What are you trying to construct?
But he had no answers. Rhyme’s eyes went to the photo of the splashy newspaper page and his mind to a place where it had gone, reluctantly, earlier: the question of what was motivating the Locksmith to commit these complex and risky crimes against the paper — and, ultimately, against the Whittakers?
“What’s the story behind the family?” Rhyme asked.
Cooper said he didn’t know much. He was not a consumer of Whittaker Media Group products. He read the Times and the Wall Street Journal, and he and his girlfriend watched little TV news; mostly they listened to NPR and podcasts.

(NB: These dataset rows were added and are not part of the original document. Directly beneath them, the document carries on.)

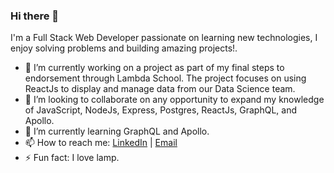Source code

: ### Hi there 👋

I'm a Full Stack Web Developer passionate on learning new technologies, I enjoy solving problems and building amazing projects!.

- 🔭 I’m currently working on a project as part of my final steps to endorsement through Lambda School. The project focuses on using ReactJs to display and manage data from our Data Science team.
- 👯 I’m looking to collaborate on any opportunity to expand my knowledge of JavaScript, NodeJs, Express, Postgres, ReactJs, GraphQL, and Apollo.
- 🌱  I’m currently learning GraphQL and Apollo.
- 📫  How to reach me: [LinkedIn](https://www.linkedin.com/in/alanlee321/) | [Email](mailto:alanbenlee@gmail.com)
- ⚡ Fun fact: I love lamp.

That was basically Thom’s journalistic diet too, the aide reported.
“You want me to look into them?”
“No. I’ll do it.” Rhyme went online and engaged in some high-school-level research. In a half hour he had a rough picture of the Whittakers and their empire.
Averell and Lawrence had inherited a modest chain of newspapers in the New York suburbs from their father, a few radio stations too. The operation was only marginally profitable. The brothers, Ivy League grads (both academically and athletically distinguished) were ambitious. They’d never wanted anything to do with the mundane and profit-neutral chain and pursued careers other than journalism. Averell in manufacturing, Lawrence in investing.
But when their father passed away and left them the papers, they decided to exploit the opportunity given them.